The Client needed 10,000 real-world videos capturing a wide range of dialects and accents in real-world environments to train its next-gen smart video virtual assistant.
Client specifications included complicated scenarios, diverse demographics, PII redaction and exacting QC control requirements.
Qualitest tapped our robust database for 500 participants and replicated in-home environments at Q Studios, Kirkland.
Experienced data collection moderators followed stringent guidelines from Client engineers for capture quality.
10,000 scripted videos collected over 6 months; 100% participant target and 98% demographics target met.
30% cost savings through data/labeling and quality control at Qualitest Madagascar lab.
Our Client, a world-leading developer and manufacturer of smartphones, personal computers, tablets and wearables, is also a pioneer in AR/VR/MR technology and devices.
The company is committed to keeping ahead of the curve with groundbreaking new products that are also inclusive, offering the same excellent quality to every individual in every environment.

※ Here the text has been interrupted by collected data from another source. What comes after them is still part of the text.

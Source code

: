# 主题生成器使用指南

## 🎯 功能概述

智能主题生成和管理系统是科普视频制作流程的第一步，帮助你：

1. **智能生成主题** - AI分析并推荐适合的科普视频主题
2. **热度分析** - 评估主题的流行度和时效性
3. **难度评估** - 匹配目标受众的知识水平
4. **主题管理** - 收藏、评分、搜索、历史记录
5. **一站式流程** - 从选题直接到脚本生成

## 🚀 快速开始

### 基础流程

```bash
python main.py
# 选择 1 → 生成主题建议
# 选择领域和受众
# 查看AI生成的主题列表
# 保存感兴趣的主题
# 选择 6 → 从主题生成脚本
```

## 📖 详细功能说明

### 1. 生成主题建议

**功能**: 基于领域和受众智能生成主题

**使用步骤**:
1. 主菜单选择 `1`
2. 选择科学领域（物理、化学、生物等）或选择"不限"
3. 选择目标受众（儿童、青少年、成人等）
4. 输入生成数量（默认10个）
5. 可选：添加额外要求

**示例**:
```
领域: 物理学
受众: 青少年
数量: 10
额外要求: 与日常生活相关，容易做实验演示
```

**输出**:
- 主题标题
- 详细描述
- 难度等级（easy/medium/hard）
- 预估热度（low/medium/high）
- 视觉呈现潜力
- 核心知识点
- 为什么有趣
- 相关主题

The Client was developing a next-gen smart virtual video assistant with more comprehensive and inclusive word recognition capabilities than current models. This assistant would understand words and instructions delivered with an accent or in a dialect, by speakers of various ages and from a wide range of ethnic backgrounds. It would also understand words in real-world contexts, voiced in complex scenarios in different parts of a home.
To train the AI/ML model, the Client required 10,000 scripted videos produced with exacting technical and quality requirements. They hired Qualitest for our known ability to collect a large volume of ground truth data, our robust and diverse participant pool, and our capacity to replicate in-home environments in our Q-Test Lab.

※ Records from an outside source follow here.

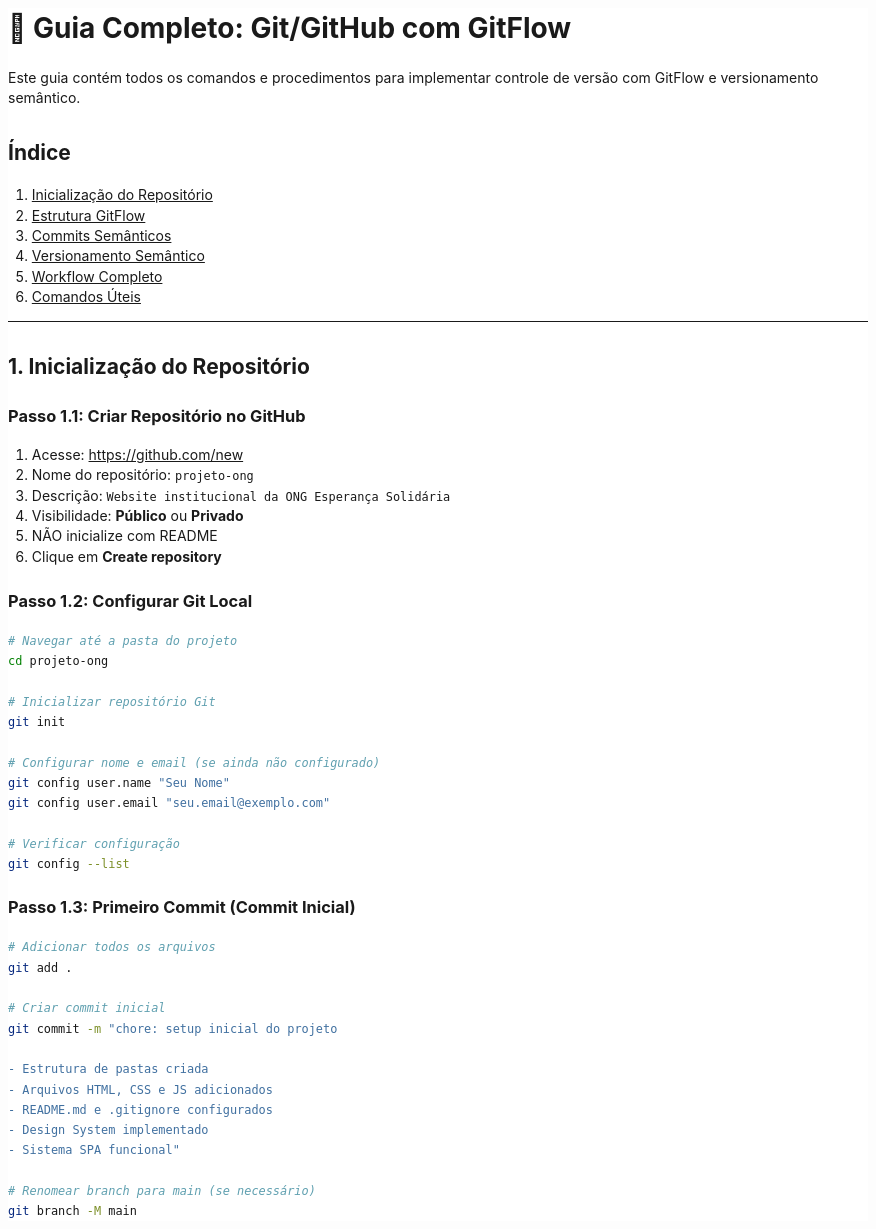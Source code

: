 # 🌳 Guia Completo: Git/GitHub com GitFlow

Este guia contém todos os comandos e procedimentos para implementar controle de versão com GitFlow e versionamento semântico.

## Índice

1. [Inicialização do Repositório](#1-inicialização-do-repositório)
2. [Estrutura GitFlow](#2-estrutura-gitflow)
3. [Commits Semânticos](#3-commits-semânticos)
4. [Versionamento Semântico](#4-versionamento-semântico)
5. [Workflow Completo](#5-workflow-completo)
6. [Comandos Úteis](#6-comandos-úteis)

---

## 1. Inicialização do Repositório

### Passo 1.1: Criar Repositório no GitHub

1. Acesse: https://github.com/new
2. Nome do repositório: `projeto-ong`
3. Descrição: `Website institucional da ONG Esperança Solidária`
4. Visibilidade: **Público** ou **Privado**
5. NÃO inicialize com README
6. Clique em **Create repository**

### Passo 1.2: Configurar Git Local

```bash
# Navegar até a pasta do projeto
cd projeto-ong

# Inicializar repositório Git
git init

# Configurar nome e email (se ainda não configurado)
git config user.name "Seu Nome"
git config user.email "seu.email@exemplo.com"

# Verificar configuração
git config --list
```

### Passo 1.3: Primeiro Commit (Commit Inicial)

```bash
# Adicionar todos os arquivos
git add .

# Criar commit inicial
git commit -m "chore: setup inicial do projeto

- Estrutura de pastas criada
- Arquivos HTML, CSS e JS adicionados
- README.md e .gitignore configurados
- Design System implementado
- Sistema SPA funcional"

# Renomear branch para main (se necessário)
git branch -M main
```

“The Client received 100% of their required capture target of 10,000 videos across 500 participants.”
Our highly experienced data collection moderators and project management team got busy.
Participants: With firm deadlines and a goal of finding 500 suitable participants, we tapped our diverse database for candidates matching the Client’s desired distribution across demographics bins, avoiding overcollection in any group or groups. We implemented a robust confirmation process and overscheduled appointments to ensure there were always backup participants.
· Physical environments: Because of the way sound bounces off surfaces—for instance, a tiled kitchen compared to a thickly carpeted living room—words can sound different in different rooms. They can also have different meanings or implications. The Client wanted the assistant to be trained in a variety of settings, including dining rooms, living rooms, kitchens, studios and bedrooms. We lined up participant homes for some collections and replicated rooms at the Q-Test Lab for others.
· Scenarios: The Client’s scripting and staging requirements for the scenarios were often intricate, and a number involved multiple participants. Privacy concerns added another challenge: There were to be no visible indicators of personally identifiable information (PII). That meant we had to remove all photos of family and friends, diplomas, letters, notes, license plates, etc., from view before collecting in participant homes. Otherwise, we risked costly retakes or time-consuming editing redactions later.
· Quality control: We followed precise rules regarding minimum resolution, video length and the exact words to be spoken. Our experienced data collection moderators were able to follow technical guidelines and instructions provided by Client engineers, thereby improving capture quality and reducing quality control fails.
In all, collecting the required 10,000 videos took about 6 months. Following the Client’s file naming and upload instructions, our experienced team of data annotators labelled and quality-controlled the videos through our Madagascar lab.